● Exercise objective
When scanning the data, count every line with "subsubsection" in it, and report only the resulting number.

Saved entries:

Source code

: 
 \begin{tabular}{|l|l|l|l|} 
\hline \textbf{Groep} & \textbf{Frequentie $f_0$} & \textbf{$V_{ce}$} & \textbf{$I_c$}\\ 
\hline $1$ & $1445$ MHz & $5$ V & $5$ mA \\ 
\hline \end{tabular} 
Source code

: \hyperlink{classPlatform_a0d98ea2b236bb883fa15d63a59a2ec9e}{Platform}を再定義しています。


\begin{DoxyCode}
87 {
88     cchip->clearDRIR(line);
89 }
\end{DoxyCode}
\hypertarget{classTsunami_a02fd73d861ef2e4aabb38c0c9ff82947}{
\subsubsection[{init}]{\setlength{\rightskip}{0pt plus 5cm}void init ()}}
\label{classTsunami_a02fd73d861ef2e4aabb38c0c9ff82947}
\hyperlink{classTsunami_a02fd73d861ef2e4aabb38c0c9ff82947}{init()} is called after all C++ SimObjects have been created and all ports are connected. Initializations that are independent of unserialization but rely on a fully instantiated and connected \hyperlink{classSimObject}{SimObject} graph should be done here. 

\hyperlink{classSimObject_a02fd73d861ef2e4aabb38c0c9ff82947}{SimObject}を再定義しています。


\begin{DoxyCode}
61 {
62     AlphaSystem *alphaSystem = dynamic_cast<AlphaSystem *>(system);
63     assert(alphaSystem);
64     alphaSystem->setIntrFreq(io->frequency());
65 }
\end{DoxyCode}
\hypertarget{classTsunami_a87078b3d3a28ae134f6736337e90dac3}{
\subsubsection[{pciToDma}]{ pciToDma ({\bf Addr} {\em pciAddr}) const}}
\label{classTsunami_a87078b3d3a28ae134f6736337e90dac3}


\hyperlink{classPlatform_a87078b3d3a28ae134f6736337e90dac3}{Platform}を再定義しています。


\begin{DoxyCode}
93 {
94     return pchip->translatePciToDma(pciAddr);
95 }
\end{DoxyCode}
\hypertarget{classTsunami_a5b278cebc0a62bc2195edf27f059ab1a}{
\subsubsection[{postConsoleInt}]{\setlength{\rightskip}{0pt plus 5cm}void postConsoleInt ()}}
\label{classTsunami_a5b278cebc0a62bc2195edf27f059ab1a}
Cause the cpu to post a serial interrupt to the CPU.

● Task response
3